Abstract
This paper extends Boyle and Guthrie (2003) to investigate the interdependent effects of asymmetric financing capacities and investment costs on investment timing decisions in a duopoly with a first-mover advantage. We demonstrate several novel findings. First, suffering a significant cost disadvantage, the supplier with a larger financing capacity can still be the leader when the risk of future funding shortfalls is relatively high. Second, a weaker supplier with a significant lower financing capacity and a small cost disadvantage can even be the leader under some degree of the risk of future funding shortfalls. In addition, the weaker supplier that is still more liquidity constrained cannot be the leader anymore as its financing capacity improves and closes to that of the rival.

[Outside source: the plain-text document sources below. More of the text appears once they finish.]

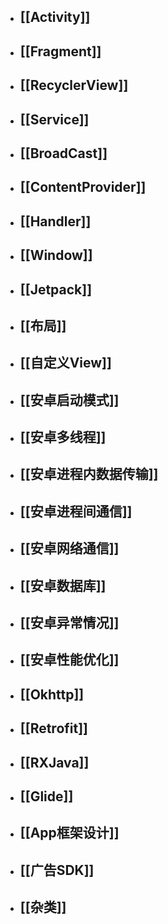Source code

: - ## [[Activity]]
- ## [[Fragment]]
- ## [[RecyclerView]]
- ## [[Service]]
- ## [[BroadCast]]
- ## [[ContentProvider]]
- ## [[Handler]]
- ## [[Window]]
- ## [[Jetpack]]
- ## [[布局]]
- ## [[自定义View]]
- ## [[安卓启动模式]]
- ## [[安卓多线程]]
- ## [[安卓进程内数据传输]]
- ## [[安卓进程间通信]]
- ## [[安卓网络通信]]
- ## [[安卓数据库]]
- ## [[安卓异常情况]]
- ## [[安卓性能优化]]
- ## [[Okhttp]]
- ## [[Retrofit]]
- ## [[RXJava]]
- ## [[Glide]]
- ## [[App框架设计]]
- ## [[广告SDK]]
- ## [[杂类]]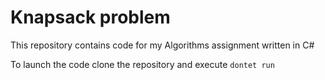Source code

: # Knapsack problem

This repository contains code for my Algorithms assignment written in C#

To launch the code clone the repository and execute `dontet run`
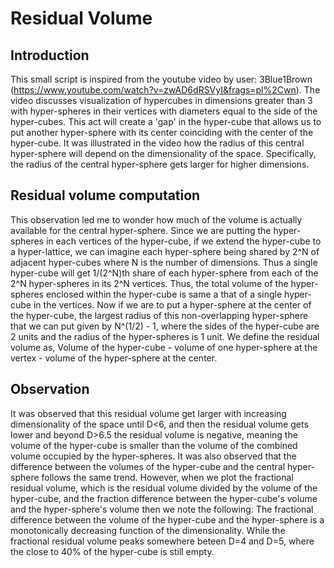 # Residual Volume

## Introduction 
This small script is inspired from the youtube video by user: 3Blue1Brown (https://www.youtube.com/watch?v=zwAD6dRSVyI&frags=pl%2Cwn).
The video discusses visualization of hypercubes in dimensions greater than 3 with hyper-spheres in their vertices with diameters
equal to the side of the hyper-cubes. This act will create a 'gap' in the hyper-cube that allows us to put another hyper-sphere
with its center coinciding with the center of the hyper-cube. It was illustrated in the video how the radius of this central
hyper-sphere will depend on the dimensionality of the space. Specifically, the radius of the central hyper-sphere gets larger
for higher dimensions. 

## Residual volume computation

This observation led me to wonder how much of the volume is actually available for the central hyper-sphere. Since we are putting
the hyper-spheres in each vertices of the hyper-cube, if we extend the hyper-cube to a hyper-lattice, we can imagine each hyper-sphere
being shared by 2^N of adjacent hyper-cubes where N is the number of dimensions. Thus a single hyper-cube will get 1/(2^N)th 
share of each hyper-sphere from each of the 2^N hyper-spheres in its 2^N vertices. Thus, the total volume of the hyper-spheres 
enclosed within the hyper-cube is same a that of a single hyper-cube in the vertices. Now if we are to put a hyper-sphere at the
center of the hyper-cube, the largest radius of this non-overlapping hyper-sphere that we can put given by N^(1/2) - 1, where
the sides of the hyper-cube are 2 units and the radius of the hyper-spheres is 1 unit. We define the residual volume as,
Volume of the hyper-cube - volume of one hyper-sphere at the vertex - volume of the hyper-sphere at the center.

## Observation 

It was observed that this residual volume get larger with increasing dimensionality of the space until D<6, and then the 
residual volume gets lower and beyond D>6.5 the residual volume is negative, meaning the volume of the hyper-cube is smaller than the
volume of the combined volume occupied by the hyper-spheres. It was also observed that the difference between the volumes of the hyper-cube and the central hyper-sphere follows the same trend. 
However, when we plot the fractional residual volume, which is the residual volume divided by the volume of the hyper-cube, and the fraction difference between the hyper-cube's volume and the hyper-sphere's volume then we note the following:
The fractional difference between the volume of the hyper-cube and the hyper-sphere is a monotonically decreasing function of the dimensionality. While the fractional residual volume peaks somewhere beteen D=4 and D=5, where the close to 40% of the hyper-cube is still empty.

Third, only when the risk of future funding shortfalls is relatively low, small asymmetry of investment costs can make the rival’s preemption threat effective. Finally, higher project return volatility can lead to a change of the supplier’s role from a follower to a leader under some degree of the risk of future funding shortfalls, thereby lowering the supplier’s optimal investment trigger.
Highlights
The finance literature has studied well the separate effects of financing capacities and industry competition on a supplier’s investment decision
We show that a weaker supplier with a significant lower financing capacity and a small cost disadvantage can even be the leader under some degree of the risk of future funding shortfalls
In this paper we investigate the interdependent effects of asymmetric financing capacities and investment costs on optimal investment timing decisions in a duopoly with the first-mover advantage where the two suppliers’ roles in the investment timing game are endogenously determined
Summary
The finance literature has studied well the separate effects of financing capacities and industry competition on a supplier’s investment decision. Employing a leader-follower equilibrium similar to that of Carlson et al (2014), we study the impacts of own and rival’s asymmetric financing capacities on the two suppliers’ roles and decisions in an investment timing game when the two suppliers are subject to asymmetric liquidity constraints and strategically compete to win a first mover advantage of an investment opportunity. Carlson et al (2014) use a similar framework to examine the effects of a supplier’s expansion and contraction options on the risk dynamics of the required returns when there is a rival supplier owning the same rights Compared with these papers, our model contributes to the real options game literature by further taking asymmetric financing capacities between the two suppliers into consideration.